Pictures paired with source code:
▼
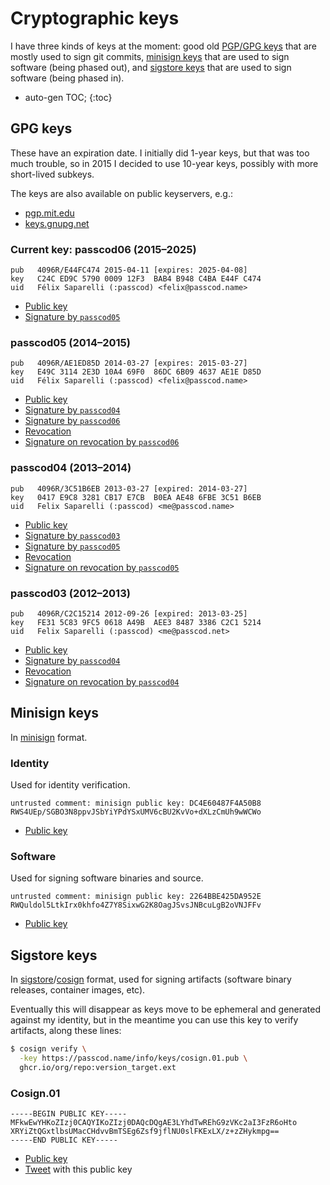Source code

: # Cryptographic keys

I have three kinds of keys at the moment: good old [PGP/GPG keys](#gpg-keys) that are mostly used to
sign git commits, [minisign keys](#minisign-keys) that are used to sign software (being phased out),
and [sigstore keys](#sigstore-keys) that are used to sign software (being phased in).

* auto-gen TOC;
{:toc}

## GPG keys

These have an expiration date. I initially did 1-year keys, but that was too much trouble, so in
2015 I decided to use 10-year keys, possibly with more short-lived subkeys.

The keys are also available on public keyservers, e.g.:
- [pgp.mit.edu](http://pgp.mit.edu:11371/pks/lookup?search=passcod&op=vindex&fingerprint=on&exact=on)
- [keys.gnupg.net](http://keys.gnupg.net/pks/lookup?search=passcod&op=vindex&fingerprint=on&exact=on)

### Current key: passcod06 (2015–2025)

```text
pub   4096R/E44FC474 2015-04-11 [expires: 2025-04-08]
key   C24C ED9C 5790 0009 12F3  BAB4 B948 C4BA E44F C474
uid   Félix Saparelli (:passcod) <felix@passcod.name>
```

- [Public key](keys/passcod06.asc)
- [Signature by `passcod05`](keys/passcod06.asc.05.sig)

### passcod05 (2014–2015)

```text
pub   4096R/AE1ED85D 2014-03-27 [expires: 2015-03-27]
key   E49C 3114 2E3D 10A4 69F0  86DC 6B09 4637 AE1E D85D
uid   Félix Saparelli (:passcod) <felix@passcod.name>
```

- [Public key](keys/passcod05.asc)
- [Signature by `passcod04`](keys/passcod05.asc.04.sig)
- [Signature by `passcod06`](keys/passcod05.asc.06.sig)
- [Revocation](keys/passcod05.revok)
- [Signature on revocation by `passcod06`](keys/passcod05.revok.06.sig)

### passcod04 (2013–2014)

```text
pub   4096R/3C51B6EB 2013-03-27 [expired: 2014-03-27]
key   0417 E9C8 3281 CB17 E7CB  B0EA AE48 6FBE 3C51 B6EB
uid   Felix Saparelli (:passcod) <me@passcod.name>
```

- [Public key](keys/passcod04.asc)
- [Signature by `passcod03`](keys/passcod04.asc.03.sig)
- [Signature by `passcod05`](keys/passcod04.asc.05.sig)
- [Revocation](keys/passcod04.revok)
- [Signature on revocation by `passcod05`](keys/passcod04.revok.05.sig)

### passcod03 (2012–2013)

```text
pub   4096R/C2C15214 2012-09-26 [expired: 2013-03-25]
key   FE31 5C83 9FC5 0618 A49B  AEE3 8487 3386 C2C1 5214
uid   Felix Saparelli (:passcod) <me@passcod.net>
```

- [Public key](keys/passcod03.asc)
- [Signature by `passcod04`](keys/passcod03.asc.04.sig)
- [Revocation](keys/passcod03.revok)
- [Signature on revocation by `passcod04`](keys/passcod03.revok.04.sig)


## Minisign keys

In [minisign](https://github.com/jedisct1/minisign) format.

### Identity

Used for identity verification.

```text
untrusted comment: minisign public key: DC4E60487F4A50B8
RWS4UEp/SGBO3N8ppvJSbYiYPdYSxUMV6cBU2KvVo+dXLzCmUh9wWCWo
```

- [Public key](keys/identity.pub)

### Software

Used for signing software binaries and source.

```text
untrusted comment: minisign public key: 2264BBE425DA952E
RWQuldol5LtkIrx0khfo4Z7Y8SixwG2K8OagJSvsJNBcuLgB2oVNJFFv
```

- [Public key](keys/software.pub)


## Sigstore keys

In [sigstore](https://www.sigstore.dev)/[cosign](https://github.com/sigstore/cosign) format, used
for signing artifacts (software binary releases, container images, etc).

Eventually this will disappear as keys move to be ephemeral and generated against my identity, but
in the meantime you can use this key to verify artifacts, along these lines:

```bash
$ cosign verify \
  -key https://passcod.name/info/keys/cosign.01.pub \
  ghcr.io/org/repo:version_target.ext
```

### Cosign.01

```text
-----BEGIN PUBLIC KEY-----
MFkwEwYHKoZIzj0CAQYIKoZIzj0DAQcDQgAE3LYhdTwREhG9zVKc2aI3FzR6oHto
XRYiZtQGxtlbsUMacCHdvvBmTSEg6Zsf9jflNU0slFKExLX/z+zZHykmpg==
-----END PUBLIC KEY-----
```

- [Public key](keys/cosign.01.pub)
- [Tweet](https://twitter.com/passcod/status/1443104012253884418) with this public key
▲
## Work to complete
Find the word "being" in the entries, then copy out every line that has it.

## Output
sign git commits, [minisign keys](#minisign-keys) that are used to sign software (being phased out),
and [sigstore keys](#sigstore-keys) that are used to sign software (being phased in).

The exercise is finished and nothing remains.